%%
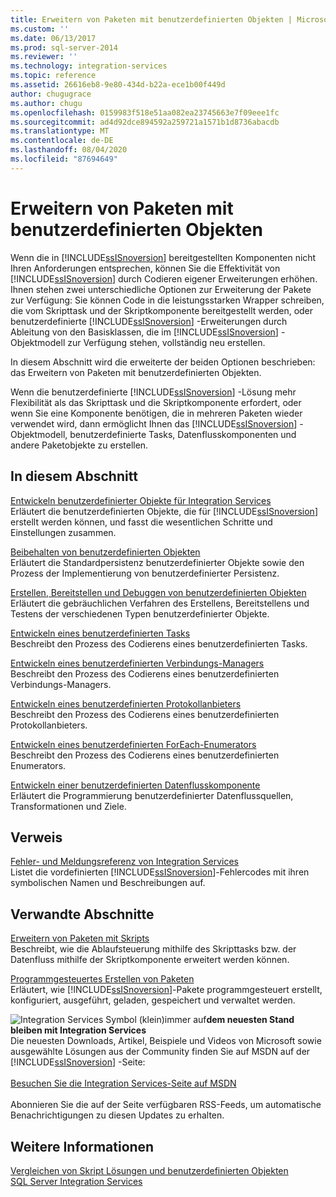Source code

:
 ```yaml
---
title: Erweitern von Paketen mit benutzerdefinierten Objekten | Microsoft-Dokumentation
ms.custom: ''
ms.date: 06/13/2017
ms.prod: sql-server-2014
ms.reviewer: ''
ms.technology: integration-services
ms.topic: reference
ms.assetid: 26616eb8-9e80-434d-b22a-ece1b00f449d
author: chugugrace
ms.author: chugu
ms.openlocfilehash: 0159983f518e51aa082ea23745663e7f09eee1fc
ms.sourcegitcommit: ad4d92dce894592a259721a1571b1d8736abacdb
ms.translationtype: MT
ms.contentlocale: de-DE
ms.lasthandoff: 08/04/2020
ms.locfileid: "87694649"
---
```

# <a name="extending-packages-with-custom-objects"></a>Erweitern von Paketen mit benutzerdefinierten Objekten
  Wenn die in [!INCLUDE[ssISnoversion](../../includes/ssisnoversion-md.md)] bereitgestellten Komponenten nicht Ihren Anforderungen entsprechen, können Sie die Effektivität von [!INCLUDE[ssISnoversion](../../includes/ssisnoversion-md.md)] durch Codieren eigener Erweiterungen erhöhen. Ihnen stehen zwei unterschiedliche Optionen zur Erweiterung der Pakete zur Verfügung: Sie können Code in die leistungsstarken Wrapper schreiben, die vom Skripttask und der Skriptkomponente bereitgestellt werden, oder benutzerdefinierte [!INCLUDE[ssISnoversion](../../includes/ssisnoversion-md.md)] -Erweiterungen durch Ableitung von den Basisklassen, die im [!INCLUDE[ssISnoversion](../../includes/ssisnoversion-md.md)] -Objektmodell zur Verfügung stehen, vollständig neu erstellen.  
  
 In diesem Abschnitt wird die erweiterte der beiden Optionen beschrieben: das Erweitern von Paketen mit benutzerdefinierten Objekten.  
  
 Wenn die benutzerdefinierte [!INCLUDE[ssISnoversion](../../includes/ssisnoversion-md.md)] -Lösung mehr Flexibilität als das Skripttask und die Skriptkomponente erfordert, oder wenn Sie eine Komponente benötigen, die in mehreren Paketen wieder verwendet wird, dann ermöglicht Ihnen das [!INCLUDE[ssISnoversion](../../includes/ssisnoversion-md.md)] -Objektmodell, benutzerdefinierte Tasks, Datenflusskomponenten und andere Paketobjekte zu erstellen.  
  
## <a name="in-this-section"></a>In diesem Abschnitt  
 [Entwickeln benutzerdefinierter Objekte für Integration Services](developing-custom-objects-for-integration-services.md)  
 Erläutert die benutzerdefinierten Objekte, die für [!INCLUDE[ssISnoversion](../../includes/ssisnoversion-md.md)] erstellt werden können, und fasst die wesentlichen Schritte und Einstellungen zusammen.  
  
 [Beibehalten von benutzerdefinierten Objekten](persisting-custom-objects.md)  
 Erläutert die Standardpersistenz benutzerdefinierter Objekte sowie den Prozess der Implementierung von benutzerdefinierter Persistenz.  
  
 [Erstellen, Bereitstellen und Debuggen von benutzerdefinierten Objekten](building-deploying-and-debugging-custom-objects.md)  
 Erläutert die gebräuchlichen Verfahren des Erstellens, Bereitstellens und Testens der verschiedenen Typen benutzerdefinierter Objekte.  
  
 [Entwickeln eines benutzerdefinierten Tasks](task/developing-a-custom-task.md)  
 Beschreibt den Prozess des Codierens eines benutzerdefinierten Tasks.  
  
 [Entwickeln eines benutzerdefinierten Verbindungs-Managers](connection-manager/developing-a-custom-connection-manager.md)  
 Beschreibt den Prozess des Codierens eines benutzerdefinierten Verbindungs-Managers.  
  
 [Entwickeln eines benutzerdefinierten Protokollanbieters](log-provider/developing-a-custom-log-provider.md)  
 Beschreibt den Prozess des Codierens eines benutzerdefinierten Protokollanbieters.  
  
 [Entwickeln eines benutzerdefinierten ForEach-Enumerators](foreach-enumerator/developing-a-custom-foreach-enumerator.md)  
 Beschreibt den Prozess des Codierens eines benutzerdefinierten Enumerators.  
  
 [Entwickeln einer benutzerdefinierten Datenflusskomponente](data-flow/developing-a-custom-data-flow-component.md)  
 Erläutert die Programmierung benutzerdefinierter Datenflussquellen, Transformationen und Ziele.  
  
## <a name="reference"></a>Verweis  
 [Fehler- und Meldungsreferenz von Integration Services](../integration-services-error-and-message-reference.md)  
 Listet die vordefinierten [!INCLUDE[ssISnoversion](../../includes/ssisnoversion-md.md)]-Fehlercodes mit ihren symbolischen Namen und Beschreibungen auf.  
  
## <a name="related-sections"></a>Verwandte Abschnitte  
 [Erweitern von Paketen mit Skripts](../extending-packages-scripting/extending-packages-with-scripting.md)  
 Beschreibt, wie die Ablaufsteuerung mithilfe des Skripttasks bzw. der Datenfluss mithilfe der Skriptkomponente erweitert werden können.  
  
 [Programmgesteuertes Erstellen von Paketen](../building-packages-programmatically/building-packages-programmatically.md)  
 Erläutert, wie [!INCLUDE[ssISnoversion](../../includes/ssisnoversion-md.md)]-Pakete programmgesteuert erstellt, konfiguriert, ausgeführt, geladen, gespeichert und verwaltet werden.  
  
![Integration Services Symbol (klein)](../media/dts-16.gif "Integration Services (kleines Symbol)")immer auf**dem neuesten Stand bleiben mit Integration Services**  <br /> Die neuesten Downloads, Artikel, Beispiele und Videos von Microsoft sowie ausgewählte Lösungen aus der Community finden Sie auf MSDN auf der [!INCLUDE[ssISnoversion](../../includes/ssisnoversion-md.md)] -Seite:<br /><br /> [Besuchen Sie die Integration Services-Seite auf MSDN](https://go.microsoft.com/fwlink/?LinkId=136655)<br /><br /> Abonnieren Sie die auf der Seite verfügbaren RSS-Feeds, um automatische Benachrichtigungen zu diesen Updates zu erhalten.  
  
## <a name="see-also"></a>Weitere Informationen  
 [Vergleichen von Skript Lösungen und benutzerdefinierten Objekten](../extending-packages-scripting/comparing-scripting-solutions-and-custom-objects.md)   
 [SQL Server Integration Services](../sql-server-integration-services.md)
%%
*What you are asked to do:* Every line in the entries above that has the word "Lösungen" should be identified and copied.

*Solution to the exercise:*
![Integration Services Symbol (klein)](../media/dts-16.gif "Integration Services (kleines Symbol)")immer auf**dem neuesten Stand bleiben mit Integration Services**  <br /> Die neuesten Downloads, Artikel, Beispiele und Videos von Microsoft sowie ausgewählte Lösungen aus der Community finden Sie auf MSDN auf der [!INCLUDE[ssISnoversion](../../includes/ssisnoversion-md.md)] -Seite:<br /><br /> [Besuchen Sie die Integration Services-Seite auf MSDN](https://go.microsoft.com/fwlink/?LinkId=136655)<br /><br /> Abonnieren Sie die auf der Seite verfügbaren RSS-Feeds, um automatische Benachrichtigungen zu diesen Updates zu erhalten.  
 [Vergleichen von Skript Lösungen und benutzerdefinierten Objekten](../extending-packages-scripting/comparing-scripting-solutions-and-custom-objects.md)   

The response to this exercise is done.